++++ Given records
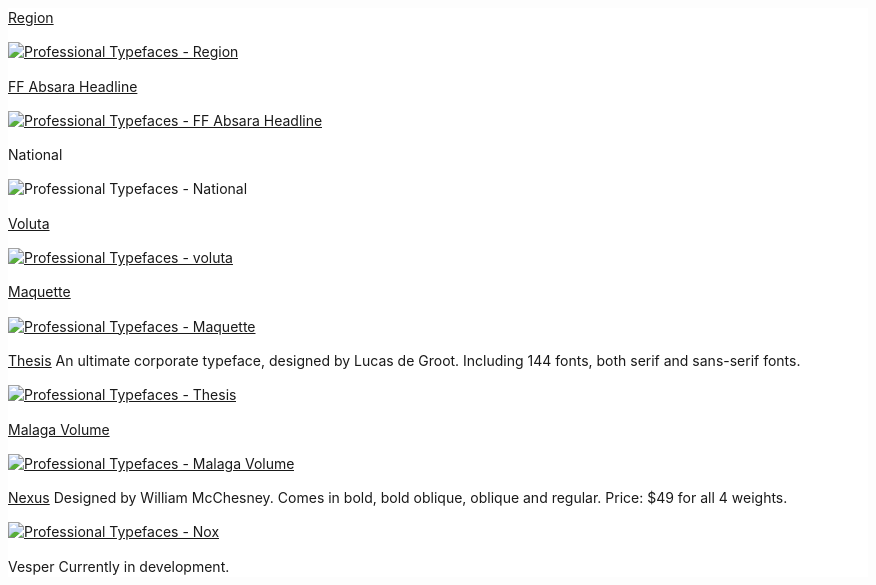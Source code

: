 <a href="https://www.fontshop.com/fonts/downloads/arstype/region/">Region</a>

[![Professional Typefaces - Region](https://archive.smashing.media/assets/344dbf88-fdf9-42bb-adb4-46f01eedd629/df390606-9f10-4ed4-a481-f071ab752951/typeface-09.png)](https://www.fontshop.com/fonts/downloads/arstype/region/)

<a href="https://www.fontshop.com/search/?q=FF%20Absara%20Headline&amp;utm_source=May2007NewsA&amp;utm_medium=email&amp;utm_content=FFAbsaraSans&amp;utm_term=em&amp;utm_campaign=May2007">FF Absara Headline</a>

[![Professional Typefaces - FF Absara Headline](https://archive.smashing.media/assets/344dbf88-fdf9-42bb-adb4-46f01eedd629/3bdd8e6b-453a-47be-9e68-8d81bd41ebf0/typeface-04.png)](https://www.fontshop.com/search/?q=FF%20Absara%20Headline&utm_source=May2007NewsA&utm_medium=email&utm_content=FFAbsaraSans&utm_term=em&utm_campaign=May2007)

National

![Professional Typefaces - National](https://archive.smashing.media/assets/344dbf88-fdf9-42bb-adb4-46f01eedd629/aeb3b714-c757-41aa-b0ff-2abd56cbc44d/typeface-83.png)

<a href="https://www.fontshop.com/search/?q=voluta">Voluta</a>

[![Professional Typefaces - voluta](https://archive.smashing.media/assets/344dbf88-fdf9-42bb-adb4-46f01eedd629/e273fef3-13cc-484c-b0cc-8ff6b3b6b84e/typeface-05.png)](https://www.fontshop.com/search/?q=voluta)

<a href="https://www.fontshop.com/fonts/downloads/arstype/maquette/?utm_source=Jan08aWeb&amp;utm_medium=email&amp;utm_content=ARSMaquette&amp;utm_term=em&amp;utm_campaign=Jan08aWeb">Maquette</a>

[![Professional Typefaces - Maquette](https://archive.smashing.media/assets/344dbf88-fdf9-42bb-adb4-46f01eedd629/b6ad8d23-ee3b-41dc-958c-4d967a528eea/typeface-20.png)](https://www.fontshop.com/fonts/downloads/arstype/maquette/?utm_source=Jan08aWeb&utm_medium=email&utm_content=ARSMaquette&utm_term=em&utm_campaign=Jan08aWeb)

<a href="https://www.lucasfonts.com/">Thesis</a>
An ultimate corporate typeface, designed by Lucas de Groot. Including 144 fonts, both serif and sans-serif fonts.

[![Professional Typefaces - Thesis](https://archive.smashing.media/assets/344dbf88-fdf9-42bb-adb4-46f01eedd629/39cbd345-1d08-45f6-ba2a-57476a12b064/typeface-13.png)](https://www.lucasfonts.com/)

<a href="https://www.fontshop.com/fonts/downloads/emigre/malaga_volume/?utm_source=October2007NewsWeb&amp;utm_medium=email&amp;utm_content=MalagaVolume&amp;utm_term=em&amp;utm_campaign=Oct2007FirstWeb">Malaga Volume</a>

[![Professional Typefaces - Malaga Volume](https://archive.smashing.media/assets/344dbf88-fdf9-42bb-adb4-46f01eedd629/302b16cd-1dd6-4f56-bafd-89b18f02de31/typeface-19.png)](https://www.fontshop.com/fonts/downloads/emigre/malaga_volume/?utm_source=October2007NewsWeb&utm_medium=email&utm_content=MalagaVolume&utm_term=em&utm_campaign=Oct2007FirstWeb)

<a href="https://www.t26.com/fonts/Nox">Nexus</a>
Designed by William McChesney. Comes in bold, bold oblique, oblique and regular. Price: $49 for all 4 weights.

[![Professional Typefaces - Nox](https://archive.smashing.media/assets/344dbf88-fdf9-42bb-adb4-46f01eedd629/3d5ad7c1-be5d-445d-b40c-91804cda81df/typeface-69.png)](https://www.t26.com/fonts/Nox)

Vesper
Currently in development.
++++++++
**Problem**
Omit the pictures and set down the records exactly.

**Answer below**
Source code

: <a href="https://www.fontshop.com/fonts/downloads/arstype/region/">Region</a>

[![Professional Typefaces - Region](https://archive.smashing.media/assets/344dbf88-fdf9-42bb-adb4-46f01eedd629/df390606-9f10-4ed4-a481-f071ab752951/typeface-09.png)](https://www.fontshop.com/fonts/downloads/arstype/region/)

<a href="https://www.fontshop.com/search/?q=FF%20Absara%20Headline&amp;utm_source=May2007NewsA&amp;utm_medium=email&amp;utm_content=FFAbsaraSans&amp;utm_term=em&amp;utm_campaign=May2007">FF Absara Headline</a>

[![Professional Typefaces - FF Absara Headline](https://archive.smashing.media/assets/344dbf88-fdf9-42bb-adb4-46f01eedd629/3bdd8e6b-453a-47be-9e68-8d81bd41ebf0/typeface-04.png)](https://www.fontshop.com/search/?q=FF%20Absara%20Headline&utm_source=May2007NewsA&utm_medium=email&utm_content=FFAbsaraSans&utm_term=em&utm_campaign=May2007)

National

![Professional Typefaces - National](https://archive.smashing.media/assets/344dbf88-fdf9-42bb-adb4-46f01eedd629/aeb3b714-c757-41aa-b0ff-2abd56cbc44d/typeface-83.png)

<a href="https://www.fontshop.com/search/?q=voluta">Voluta</a>

[![Professional Typefaces - voluta](https://archive.smashing.media/assets/344dbf88-fdf9-42bb-adb4-46f01eedd629/e273fef3-13cc-484c-b0cc-8ff6b3b6b84e/typeface-05.png)](https://www.fontshop.com/search/?q=voluta)

<a href="https://www.fontshop.com/fonts/downloads/arstype/maquette/?utm_source=Jan08aWeb&amp;utm_medium=email&amp;utm_content=ARSMaquette&amp;utm_term=em&amp;utm_campaign=Jan08aWeb">Maquette</a>

[![Professional Typefaces - Maquette](https://archive.smashing.media/assets/344dbf88-fdf9-42bb-adb4-46f01eedd629/b6ad8d23-ee3b-41dc-958c-4d967a528eea/typeface-20.png)](https://www.fontshop.com/fonts/downloads/arstype/maquette/?utm_source=Jan08aWeb&utm_medium=email&utm_content=ARSMaquette&utm_term=em&utm_campaign=Jan08aWeb)

<a href="https://www.lucasfonts.com/">Thesis</a>
An ultimate corporate typeface, designed by Lucas de Groot. Including 144 fonts, both serif and sans-serif fonts.

[![Professional Typefaces - Thesis](https://archive.smashing.media/assets/344dbf88-fdf9-42bb-adb4-46f01eedd629/39cbd345-1d08-45f6-ba2a-57476a12b064/typeface-13.png)](https://www.lucasfonts.com/)

<a href="https://www.fontshop.com/fonts/downloads/emigre/malaga_volume/?utm_source=October2007NewsWeb&amp;utm_medium=email&amp;utm_content=MalagaVolume&amp;utm_term=em&amp;utm_campaign=Oct2007FirstWeb">Malaga Volume</a>

[![Professional Typefaces - Malaga Volume](https://archive.smashing.media/assets/344dbf88-fdf9-42bb-adb4-46f01eedd629/302b16cd-1dd6-4f56-bafd-89b18f02de31/typeface-19.png)](https://www.fontshop.com/fonts/downloads/emigre/malaga_volume/?utm_source=October2007NewsWeb&utm_medium=email&utm_content=MalagaVolume&utm_term=em&utm_campaign=Oct2007FirstWeb)

<a href="https://www.t26.com/fonts/Nox">Nexus</a>
Designed by William McChesney. Comes in bold, bold oblique, oblique and regular. Price: $49 for all 4 weights.

[![Professional Typefaces - Nox](https://archive.smashing.media/assets/344dbf88-fdf9-42bb-adb4-46f01eedd629/3d5ad7c1-be5d-445d-b40c-91804cda81df/typeface-69.png)](https://www.t26.com/fonts/Nox)

Vesper
Currently in development.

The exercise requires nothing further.